━━ INPUT DATA ━━

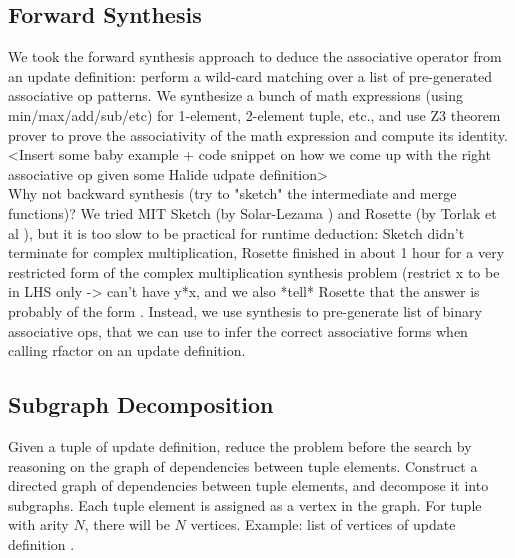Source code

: \subsection{Forward Synthesis}

We took the forward synthesis approach to deduce the associative operator from an update definition: perform a wild-card matching over a list of pre-generated associative op patterns. We synthesize a bunch of math expressions (using min/max/add/sub/etc) for 1-element, 2-element tuple, etc., and use Z3 theorem prover \cite{DeMoura:2008:ZES:1792734.1792766} to prove the associativity of the math expression and compute its identity. \\

<Insert some baby example + code snippet on how we come up with the right associative op given some Halide udpate definition> \\

Why not backward synthesis (try to "sketch" the intermediate and merge functions)? We tried MIT Sketch (by Solar-Lezama \cite{Solar-Lezama:2008:PSS:1714168}) and Rosette (by Torlak et al \cite{Torlak:2013:GSL:2509578.2509586}), but it is too slow to be practical for runtime deduction: Sketch didn't terminate for complex multiplication, Rosette finished in about 1 hour for a very restricted form of the complex multiplication synthesis problem (restrict x to be in LHS only -> can't have y*x, and we also *tell* Rosette that the answer is probably of the form . Instead, we use synthesis to pre-generate list of binary associative ops, that we can use to infer the correct associative forms when calling rfactor on an update definition. \\

\subsection{Subgraph Decomposition}

Given a tuple of update definition, reduce the problem before the search by reasoning on the graph of dependencies between tuple elements. Construct a directed graph of dependencies between tuple elements, and decompose it into subgraphs. Each tuple element is assigned as a vertex in the graph. For tuple with arity $N$, there will be $N$ vertices. Example: list of vertices of update definition . \\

━━━

> _WHAT YOU SHOULD DO_
Please output all the data exactly as given, with the pictures omitted.

> _TASK RESULT_
Source code

: \subsection{Forward Synthesis}

We took the forward synthesis approach to deduce the associative operator from an update definition: perform a wild-card matching over a list of pre-generated associative op patterns. We synthesize a bunch of math expressions (using min/max/add/sub/etc) for 1-element, 2-element tuple, etc., and use Z3 theorem prover \cite{DeMoura:2008:ZES:1792734.1792766} to prove the associativity of the math expression and compute its identity. \\

<Insert some baby example + code snippet on how we come up with the right associative op given some Halide udpate definition> \\

Why not backward synthesis (try to "sketch" the intermediate and merge functions)? We tried MIT Sketch (by Solar-Lezama \cite{Solar-Lezama:2008:PSS:1714168}) and Rosette (by Torlak et al \cite{Torlak:2013:GSL:2509578.2509586}), but it is too slow to be practical for runtime deduction: Sketch didn't terminate for complex multiplication, Rosette finished in about 1 hour for a very restricted form of the complex multiplication synthesis problem (restrict x to be in LHS only -> can't have y*x, and we also *tell* Rosette that the answer is probably of the form . Instead, we use synthesis to pre-generate list of binary associative ops, that we can use to infer the correct associative forms when calling rfactor on an update definition. \\

\subsection{Subgraph Decomposition}

Given a tuple of update definition, reduce the problem before the search by reasoning on the graph of dependencies between tuple elements. Construct a directed graph of dependencies between tuple elements, and decompose it into subgraphs. Each tuple element is assigned as a vertex in the graph. For tuple with arity $N$, there will be $N$ vertices. Example: list of vertices of update definition . \\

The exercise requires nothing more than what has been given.